So my thoughts are - How accurate are the forecasts, and if they are, who will be buying? While JD Power and Associates say it will be less than other reports on the market claim it will be, we're still talking about millions of EVs being on the road.
Who will buy them? At first, you can expect to see three targeted, guaranteed audiences: 1. Early adopters, who will brag about being among the very first to drive a Nissan Leaf or another competitive electric model. 2. Greeniacs, or those with environmental concerns and activist tendencies, i.e., people who belong to Plug In America and can't wait for "Revenge of the Electric Car" to come out. 3. Fleets - such as General Electric and Enterprise Rent-A-Car, which are buying a lot of EVs. Perhaps there should be another segment added: 4. Overseas markets - China, India, Japan, Korea, Great Britain, France, Germany, Brazil, etc.
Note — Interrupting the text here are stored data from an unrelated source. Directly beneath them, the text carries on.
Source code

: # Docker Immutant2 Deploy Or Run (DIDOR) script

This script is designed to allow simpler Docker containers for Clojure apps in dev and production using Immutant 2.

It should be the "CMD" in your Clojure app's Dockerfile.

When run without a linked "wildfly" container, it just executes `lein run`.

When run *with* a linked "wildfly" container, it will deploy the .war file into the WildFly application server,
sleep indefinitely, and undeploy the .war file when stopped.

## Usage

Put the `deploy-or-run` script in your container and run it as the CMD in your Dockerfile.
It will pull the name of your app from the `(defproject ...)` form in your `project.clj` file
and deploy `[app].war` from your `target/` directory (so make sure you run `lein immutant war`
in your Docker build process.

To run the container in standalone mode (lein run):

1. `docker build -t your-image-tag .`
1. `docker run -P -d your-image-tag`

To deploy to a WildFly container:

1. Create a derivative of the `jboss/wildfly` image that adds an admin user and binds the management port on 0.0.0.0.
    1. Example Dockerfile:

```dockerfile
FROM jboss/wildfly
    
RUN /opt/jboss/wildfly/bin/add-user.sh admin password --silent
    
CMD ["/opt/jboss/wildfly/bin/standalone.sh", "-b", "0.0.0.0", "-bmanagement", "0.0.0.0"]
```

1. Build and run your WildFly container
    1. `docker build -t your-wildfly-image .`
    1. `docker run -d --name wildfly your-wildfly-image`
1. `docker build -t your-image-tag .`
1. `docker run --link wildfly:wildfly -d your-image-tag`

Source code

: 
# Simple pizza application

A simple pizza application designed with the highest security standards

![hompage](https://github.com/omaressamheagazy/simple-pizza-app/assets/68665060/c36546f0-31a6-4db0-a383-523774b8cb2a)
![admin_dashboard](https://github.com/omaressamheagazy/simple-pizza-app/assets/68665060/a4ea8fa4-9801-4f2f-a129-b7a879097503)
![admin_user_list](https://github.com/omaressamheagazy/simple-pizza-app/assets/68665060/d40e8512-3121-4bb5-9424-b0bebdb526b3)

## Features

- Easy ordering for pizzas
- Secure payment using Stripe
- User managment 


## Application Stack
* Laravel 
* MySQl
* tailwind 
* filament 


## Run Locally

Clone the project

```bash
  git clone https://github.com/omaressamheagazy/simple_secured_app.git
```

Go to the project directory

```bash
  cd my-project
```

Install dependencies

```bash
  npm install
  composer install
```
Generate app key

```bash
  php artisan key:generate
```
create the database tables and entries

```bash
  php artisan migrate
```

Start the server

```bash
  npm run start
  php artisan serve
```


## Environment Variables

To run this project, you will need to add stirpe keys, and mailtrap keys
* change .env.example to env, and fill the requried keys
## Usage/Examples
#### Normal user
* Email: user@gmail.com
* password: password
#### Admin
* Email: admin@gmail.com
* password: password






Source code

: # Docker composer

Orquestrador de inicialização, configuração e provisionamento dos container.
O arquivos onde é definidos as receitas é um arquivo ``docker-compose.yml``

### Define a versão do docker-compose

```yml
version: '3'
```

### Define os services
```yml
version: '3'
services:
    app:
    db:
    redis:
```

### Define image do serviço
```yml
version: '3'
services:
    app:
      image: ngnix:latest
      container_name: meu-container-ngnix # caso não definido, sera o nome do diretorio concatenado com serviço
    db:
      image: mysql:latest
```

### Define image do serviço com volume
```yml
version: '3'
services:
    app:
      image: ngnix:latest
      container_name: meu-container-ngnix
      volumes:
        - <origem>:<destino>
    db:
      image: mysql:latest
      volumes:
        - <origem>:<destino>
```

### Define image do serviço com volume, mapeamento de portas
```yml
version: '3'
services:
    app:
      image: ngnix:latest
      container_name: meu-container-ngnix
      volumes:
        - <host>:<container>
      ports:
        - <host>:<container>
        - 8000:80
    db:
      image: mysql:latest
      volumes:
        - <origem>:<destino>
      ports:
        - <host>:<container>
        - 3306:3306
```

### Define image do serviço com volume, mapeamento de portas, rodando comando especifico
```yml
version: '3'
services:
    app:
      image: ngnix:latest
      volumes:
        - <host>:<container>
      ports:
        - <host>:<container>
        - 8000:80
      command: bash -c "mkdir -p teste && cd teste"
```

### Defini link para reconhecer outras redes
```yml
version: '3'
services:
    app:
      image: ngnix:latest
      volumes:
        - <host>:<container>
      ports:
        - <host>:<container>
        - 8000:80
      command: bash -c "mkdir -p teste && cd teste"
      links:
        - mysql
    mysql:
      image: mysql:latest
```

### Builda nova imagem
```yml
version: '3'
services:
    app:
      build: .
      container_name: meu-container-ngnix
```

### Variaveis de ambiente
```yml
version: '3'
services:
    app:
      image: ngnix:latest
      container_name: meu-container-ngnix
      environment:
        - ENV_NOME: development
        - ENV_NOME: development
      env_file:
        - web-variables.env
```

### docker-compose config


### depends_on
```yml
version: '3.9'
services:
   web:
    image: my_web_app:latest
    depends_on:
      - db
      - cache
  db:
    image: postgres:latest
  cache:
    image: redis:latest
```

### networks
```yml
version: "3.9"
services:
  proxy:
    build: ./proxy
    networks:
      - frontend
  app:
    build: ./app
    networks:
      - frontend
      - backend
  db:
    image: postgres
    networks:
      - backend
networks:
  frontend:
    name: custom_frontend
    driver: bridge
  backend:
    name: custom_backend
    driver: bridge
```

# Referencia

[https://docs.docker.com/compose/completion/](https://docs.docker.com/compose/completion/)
Overseas governments are passing mandates and incentives to get citizens behind the wheel of an EV.
So it will happen - millions will be sold in the next 10 years, along with millions of hybrids, flex fuel vehicles, NGVs, and hydrogen fuel cell vehicles. Once the four core buyer segments are thoroughly reached, the issue will be how to elevate and expand the markets and increase the production chain effectively. Then the profits start rolling in. Long before that, OEMs are lined up to play this game, and there's multitudes of technology suppliers making much needed contributions.